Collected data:
= = =

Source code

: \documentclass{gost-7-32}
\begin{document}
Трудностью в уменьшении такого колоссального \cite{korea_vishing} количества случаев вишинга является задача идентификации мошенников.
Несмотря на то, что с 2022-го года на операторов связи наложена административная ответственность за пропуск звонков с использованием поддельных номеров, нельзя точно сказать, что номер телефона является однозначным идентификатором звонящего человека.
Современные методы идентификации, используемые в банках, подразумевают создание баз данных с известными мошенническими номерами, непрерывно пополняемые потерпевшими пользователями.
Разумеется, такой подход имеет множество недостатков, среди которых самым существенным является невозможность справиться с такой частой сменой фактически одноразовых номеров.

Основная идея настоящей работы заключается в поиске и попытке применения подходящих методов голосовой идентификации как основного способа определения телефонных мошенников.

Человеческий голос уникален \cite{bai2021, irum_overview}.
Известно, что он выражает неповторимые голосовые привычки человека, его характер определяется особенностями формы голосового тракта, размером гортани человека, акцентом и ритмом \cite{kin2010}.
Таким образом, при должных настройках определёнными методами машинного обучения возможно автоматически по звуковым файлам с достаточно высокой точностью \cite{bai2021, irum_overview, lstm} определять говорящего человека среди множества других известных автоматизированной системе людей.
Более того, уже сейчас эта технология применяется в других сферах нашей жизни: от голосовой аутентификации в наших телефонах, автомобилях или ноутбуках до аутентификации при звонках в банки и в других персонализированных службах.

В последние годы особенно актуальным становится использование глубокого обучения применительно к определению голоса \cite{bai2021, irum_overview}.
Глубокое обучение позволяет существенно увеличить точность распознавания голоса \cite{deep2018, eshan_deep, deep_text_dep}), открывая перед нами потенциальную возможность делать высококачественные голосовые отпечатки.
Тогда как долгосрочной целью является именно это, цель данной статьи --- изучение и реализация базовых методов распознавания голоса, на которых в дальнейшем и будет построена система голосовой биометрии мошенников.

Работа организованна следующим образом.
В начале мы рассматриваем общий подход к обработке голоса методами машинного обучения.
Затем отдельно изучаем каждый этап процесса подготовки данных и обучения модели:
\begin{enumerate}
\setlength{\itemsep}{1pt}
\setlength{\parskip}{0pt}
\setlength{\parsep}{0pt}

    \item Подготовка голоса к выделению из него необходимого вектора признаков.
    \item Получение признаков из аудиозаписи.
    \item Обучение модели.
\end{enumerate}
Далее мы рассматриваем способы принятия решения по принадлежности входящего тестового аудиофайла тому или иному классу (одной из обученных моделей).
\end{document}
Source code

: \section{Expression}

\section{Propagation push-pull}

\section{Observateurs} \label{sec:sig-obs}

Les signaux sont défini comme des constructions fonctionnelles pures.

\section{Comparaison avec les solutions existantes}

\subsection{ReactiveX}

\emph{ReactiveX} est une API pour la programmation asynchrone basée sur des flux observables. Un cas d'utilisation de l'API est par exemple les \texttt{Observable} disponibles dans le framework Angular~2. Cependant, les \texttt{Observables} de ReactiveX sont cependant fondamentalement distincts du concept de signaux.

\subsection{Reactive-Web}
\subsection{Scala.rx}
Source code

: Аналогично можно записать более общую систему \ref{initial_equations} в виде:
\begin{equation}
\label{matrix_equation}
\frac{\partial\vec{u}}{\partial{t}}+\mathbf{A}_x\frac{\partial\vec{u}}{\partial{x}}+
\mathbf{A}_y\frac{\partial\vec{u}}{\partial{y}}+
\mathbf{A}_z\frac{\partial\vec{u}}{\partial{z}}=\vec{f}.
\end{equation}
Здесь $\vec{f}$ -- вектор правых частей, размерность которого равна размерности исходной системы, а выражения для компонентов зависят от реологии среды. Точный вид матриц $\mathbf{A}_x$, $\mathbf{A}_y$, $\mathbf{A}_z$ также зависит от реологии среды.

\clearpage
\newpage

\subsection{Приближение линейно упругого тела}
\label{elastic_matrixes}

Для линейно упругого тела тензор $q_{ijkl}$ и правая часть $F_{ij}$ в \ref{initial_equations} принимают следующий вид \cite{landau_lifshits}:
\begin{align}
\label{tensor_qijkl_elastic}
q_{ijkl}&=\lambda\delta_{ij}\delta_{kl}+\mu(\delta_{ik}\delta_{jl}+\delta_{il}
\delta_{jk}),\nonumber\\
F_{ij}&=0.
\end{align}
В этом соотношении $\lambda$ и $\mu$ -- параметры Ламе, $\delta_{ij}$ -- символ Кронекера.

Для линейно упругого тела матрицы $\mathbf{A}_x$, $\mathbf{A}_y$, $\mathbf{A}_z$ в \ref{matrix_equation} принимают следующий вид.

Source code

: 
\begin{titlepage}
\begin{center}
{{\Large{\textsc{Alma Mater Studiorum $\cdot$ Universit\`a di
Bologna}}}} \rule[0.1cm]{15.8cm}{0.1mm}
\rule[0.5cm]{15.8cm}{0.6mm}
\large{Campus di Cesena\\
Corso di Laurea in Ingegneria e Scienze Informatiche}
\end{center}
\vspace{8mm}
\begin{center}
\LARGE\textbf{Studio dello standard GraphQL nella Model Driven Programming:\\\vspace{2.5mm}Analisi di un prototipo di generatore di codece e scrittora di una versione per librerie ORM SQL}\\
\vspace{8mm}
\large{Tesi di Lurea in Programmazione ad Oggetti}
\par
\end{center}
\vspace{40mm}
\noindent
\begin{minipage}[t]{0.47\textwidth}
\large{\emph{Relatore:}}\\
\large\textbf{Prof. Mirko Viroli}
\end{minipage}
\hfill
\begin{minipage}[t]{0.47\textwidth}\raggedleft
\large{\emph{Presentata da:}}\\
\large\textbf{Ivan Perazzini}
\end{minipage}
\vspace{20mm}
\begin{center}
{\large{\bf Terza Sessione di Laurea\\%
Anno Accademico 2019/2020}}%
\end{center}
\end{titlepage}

= = =

What you should do
Copy from the entries above each line in which the string "линейно" can be found.

Completed task
\subsection{Приближение линейно упругого тела}
Для линейно упругого тела тензор $q_{ijkl}$ и правая часть $F_{ij}$ в \ref{initial_equations} принимают следующий вид \cite{landau_lifshits}:
Для линейно упругого тела матрицы $\mathbf{A}_x$, $\mathbf{A}_y$, $\mathbf{A}_z$ в \ref{matrix_equation} принимают следующий вид.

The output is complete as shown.